*INSTRUCTIONS FOR THE TASK:* The full data must be written out exactly, with every line included.

..........

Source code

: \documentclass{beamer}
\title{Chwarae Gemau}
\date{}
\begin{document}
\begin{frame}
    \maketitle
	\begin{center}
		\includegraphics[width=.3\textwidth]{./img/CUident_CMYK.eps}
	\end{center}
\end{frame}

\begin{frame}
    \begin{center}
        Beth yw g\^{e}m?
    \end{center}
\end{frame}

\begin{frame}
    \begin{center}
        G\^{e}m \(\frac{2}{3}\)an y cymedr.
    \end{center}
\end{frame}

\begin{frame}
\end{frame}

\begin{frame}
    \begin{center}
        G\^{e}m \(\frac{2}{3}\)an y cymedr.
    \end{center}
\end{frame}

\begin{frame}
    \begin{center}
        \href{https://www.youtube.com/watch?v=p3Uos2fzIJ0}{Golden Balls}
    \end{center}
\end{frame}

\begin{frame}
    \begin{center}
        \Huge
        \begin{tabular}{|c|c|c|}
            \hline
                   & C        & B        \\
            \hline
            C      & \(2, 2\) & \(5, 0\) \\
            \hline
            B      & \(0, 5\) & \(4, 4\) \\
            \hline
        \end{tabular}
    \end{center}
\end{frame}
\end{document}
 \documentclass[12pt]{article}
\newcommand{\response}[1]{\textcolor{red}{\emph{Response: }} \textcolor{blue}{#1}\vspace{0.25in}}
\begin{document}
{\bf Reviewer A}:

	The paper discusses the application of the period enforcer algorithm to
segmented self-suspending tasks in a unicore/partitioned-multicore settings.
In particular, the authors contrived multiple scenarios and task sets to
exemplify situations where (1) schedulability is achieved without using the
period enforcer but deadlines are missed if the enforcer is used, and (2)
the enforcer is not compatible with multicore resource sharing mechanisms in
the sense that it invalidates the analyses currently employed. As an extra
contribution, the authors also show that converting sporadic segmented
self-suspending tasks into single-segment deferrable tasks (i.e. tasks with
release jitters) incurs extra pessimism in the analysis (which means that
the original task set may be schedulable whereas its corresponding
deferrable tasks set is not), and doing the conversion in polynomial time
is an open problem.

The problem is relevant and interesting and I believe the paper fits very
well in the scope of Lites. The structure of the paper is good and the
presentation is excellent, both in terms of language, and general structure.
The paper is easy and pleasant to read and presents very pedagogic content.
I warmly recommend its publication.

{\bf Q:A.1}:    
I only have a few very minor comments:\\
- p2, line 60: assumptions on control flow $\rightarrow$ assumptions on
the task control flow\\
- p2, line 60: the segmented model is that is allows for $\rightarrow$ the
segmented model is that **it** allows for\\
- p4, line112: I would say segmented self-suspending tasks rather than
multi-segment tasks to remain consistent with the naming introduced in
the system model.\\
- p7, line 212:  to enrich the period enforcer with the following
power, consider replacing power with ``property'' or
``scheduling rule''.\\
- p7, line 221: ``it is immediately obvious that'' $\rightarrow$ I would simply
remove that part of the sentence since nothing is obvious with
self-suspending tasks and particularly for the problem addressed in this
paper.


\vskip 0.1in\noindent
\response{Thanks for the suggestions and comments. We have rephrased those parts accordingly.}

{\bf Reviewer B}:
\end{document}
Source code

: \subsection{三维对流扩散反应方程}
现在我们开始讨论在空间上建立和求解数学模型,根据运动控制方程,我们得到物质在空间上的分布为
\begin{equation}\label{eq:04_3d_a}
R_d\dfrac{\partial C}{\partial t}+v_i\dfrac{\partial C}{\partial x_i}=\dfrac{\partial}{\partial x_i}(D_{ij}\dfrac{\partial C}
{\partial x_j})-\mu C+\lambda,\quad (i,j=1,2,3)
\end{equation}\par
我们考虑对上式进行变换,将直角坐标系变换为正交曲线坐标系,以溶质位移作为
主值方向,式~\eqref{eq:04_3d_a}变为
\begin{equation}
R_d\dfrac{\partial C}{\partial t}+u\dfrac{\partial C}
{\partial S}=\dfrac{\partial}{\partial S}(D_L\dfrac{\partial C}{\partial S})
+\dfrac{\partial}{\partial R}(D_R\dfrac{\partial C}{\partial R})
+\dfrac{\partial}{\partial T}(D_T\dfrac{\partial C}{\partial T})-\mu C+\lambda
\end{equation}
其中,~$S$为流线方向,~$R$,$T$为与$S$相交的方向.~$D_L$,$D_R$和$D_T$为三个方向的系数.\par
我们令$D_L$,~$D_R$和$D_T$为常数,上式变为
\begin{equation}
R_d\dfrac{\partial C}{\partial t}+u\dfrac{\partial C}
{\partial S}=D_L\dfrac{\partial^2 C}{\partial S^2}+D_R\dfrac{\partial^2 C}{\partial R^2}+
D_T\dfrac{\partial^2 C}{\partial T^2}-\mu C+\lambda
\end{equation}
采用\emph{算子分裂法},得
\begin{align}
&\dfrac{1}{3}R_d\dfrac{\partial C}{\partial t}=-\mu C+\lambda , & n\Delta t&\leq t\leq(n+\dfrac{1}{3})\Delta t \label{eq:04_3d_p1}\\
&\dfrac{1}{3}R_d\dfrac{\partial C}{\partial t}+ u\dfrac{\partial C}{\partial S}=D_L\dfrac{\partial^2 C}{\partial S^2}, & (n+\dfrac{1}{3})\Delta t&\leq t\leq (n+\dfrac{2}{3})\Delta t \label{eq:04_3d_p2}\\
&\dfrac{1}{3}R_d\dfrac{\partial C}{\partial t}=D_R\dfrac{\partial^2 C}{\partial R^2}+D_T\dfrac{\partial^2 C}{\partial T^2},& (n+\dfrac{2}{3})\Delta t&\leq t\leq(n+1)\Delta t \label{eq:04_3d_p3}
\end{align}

..........

*ANSWER AREA:*
Source code

: \documentclass{beamer}
\title{Chwarae Gemau}
\date{}
\begin{document}
\begin{frame}
    \maketitle
	\begin{center}
		\includegraphics[width=.3\textwidth]{./img/CUident_CMYK.eps}
	\end{center}
\end{frame}

\begin{frame}
    \begin{center}
        Beth yw g\^{e}m?
    \end{center}
\end{frame}

\begin{frame}
    \begin{center}
        G\^{e}m \(\frac{2}{3}\)an y cymedr.
    \end{center}
\end{frame}

\begin{frame}
\end{frame}

\begin{frame}
    \begin{center}
        G\^{e}m \(\frac{2}{3}\)an y cymedr.
    \end{center}
\end{frame}

\begin{frame}
    \begin{center}
        \href{https://www.youtube.com/watch?v=p3Uos2fzIJ0}{Golden Balls}
    \end{center}
\end{frame}

\begin{frame}
    \begin{center}
        \Huge
        \begin{tabular}{|c|c|c|}
            \hline
                   & C        & B        \\
            \hline
            C      & \(2, 2\) & \(5, 0\) \\
            \hline
            B      & \(0, 5\) & \(4, 4\) \\
            \hline
        \end{tabular}
    \end{center}
\end{frame}
\end{document}
 \documentclass[12pt]{article}
\newcommand{\response}[1]{\textcolor{red}{\emph{Response: }} \textcolor{blue}{#1}\vspace{0.25in}}
\begin{document}
{\bf Reviewer A}:

	The paper discusses the application of the period enforcer algorithm to
segmented self-suspending tasks in a unicore/partitioned-multicore settings.
In particular, the authors contrived multiple scenarios and task sets to
exemplify situations where (1) schedulability is achieved without using the
period enforcer but deadlines are missed if the enforcer is used, and (2)
the enforcer is not compatible with multicore resource sharing mechanisms in
the sense that it invalidates the analyses currently employed. As an extra
contribution, the authors also show that converting sporadic segmented
self-suspending tasks into single-segment deferrable tasks (i.e. tasks with
release jitters) incurs extra pessimism in the analysis (which means that
the original task set may be schedulable whereas its corresponding
deferrable tasks set is not), and doing the conversion in polynomial time
is an open problem.

The problem is relevant and interesting and I believe the paper fits very
well in the scope of Lites. The structure of the paper is good and the
presentation is excellent, both in terms of language, and general structure.
The paper is easy and pleasant to read and presents very pedagogic content.
I warmly recommend its publication.

{\bf Q:A.1}:    
I only have a few very minor comments:\\
- p2, line 60: assumptions on control flow $\rightarrow$ assumptions on
the task control flow\\
- p2, line 60: the segmented model is that is allows for $\rightarrow$ the
segmented model is that **it** allows for\\
- p4, line112: I would say segmented self-suspending tasks rather than
multi-segment tasks to remain consistent with the naming introduced in
the system model.\\
- p7, line 212:  to enrich the period enforcer with the following
power, consider replacing power with ``property'' or
``scheduling rule''.\\
- p7, line 221: ``it is immediately obvious that'' $\rightarrow$ I would simply
remove that part of the sentence since nothing is obvious with
self-suspending tasks and particularly for the problem addressed in this
paper.


\vskip 0.1in\noindent
\response{Thanks for the suggestions and comments. We have rephrased those parts accordingly.}

{\bf Reviewer B}:
\end{document}
Source code

: \subsection{三维对流扩散反应方程}
现在我们开始讨论在空间上建立和求解数学模型,根据运动控制方程,我们得到物质在空间上的分布为
\begin{equation}\label{eq:04_3d_a}
R_d\dfrac{\partial C}{\partial t}+v_i\dfrac{\partial C}{\partial x_i}=\dfrac{\partial}{\partial x_i}(D_{ij}\dfrac{\partial C}
{\partial x_j})-\mu C+\lambda,\quad (i,j=1,2,3)
\end{equation}\par
我们考虑对上式进行变换,将直角坐标系变换为正交曲线坐标系,以溶质位移作为
主值方向,式~\eqref{eq:04_3d_a}变为
\begin{equation}
R_d\dfrac{\partial C}{\partial t}+u\dfrac{\partial C}
{\partial S}=\dfrac{\partial}{\partial S}(D_L\dfrac{\partial C}{\partial S})
+\dfrac{\partial}{\partial R}(D_R\dfrac{\partial C}{\partial R})
+\dfrac{\partial}{\partial T}(D_T\dfrac{\partial C}{\partial T})-\mu C+\lambda
\end{equation}
其中,~$S$为流线方向,~$R$,$T$为与$S$相交的方向.~$D_L$,$D_R$和$D_T$为三个方向的系数.\par
我们令$D_L$,~$D_R$和$D_T$为常数,上式变为
\begin{equation}
R_d\dfrac{\partial C}{\partial t}+u\dfrac{\partial C}
{\partial S}=D_L\dfrac{\partial^2 C}{\partial S^2}+D_R\dfrac{\partial^2 C}{\partial R^2}+
D_T\dfrac{\partial^2 C}{\partial T^2}-\mu C+\lambda
\end{equation}
采用\emph{算子分裂法},得
\begin{align}
&\dfrac{1}{3}R_d\dfrac{\partial C}{\partial t}=-\mu C+\lambda , & n\Delta t&\leq t\leq(n+\dfrac{1}{3})\Delta t \label{eq:04_3d_p1}\\
&\dfrac{1}{3}R_d\dfrac{\partial C}{\partial t}+ u\dfrac{\partial C}{\partial S}=D_L\dfrac{\partial^2 C}{\partial S^2}, & (n+\dfrac{1}{3})\Delta t&\leq t\leq (n+\dfrac{2}{3})\Delta t \label{eq:04_3d_p2}\\
&\dfrac{1}{3}R_d\dfrac{\partial C}{\partial t}=D_R\dfrac{\partial^2 C}{\partial R^2}+D_T\dfrac{\partial^2 C}{\partial T^2},& (n+\dfrac{2}{3})\Delta t&\leq t\leq(n+1)\Delta t \label{eq:04_3d_p3}
\end{align}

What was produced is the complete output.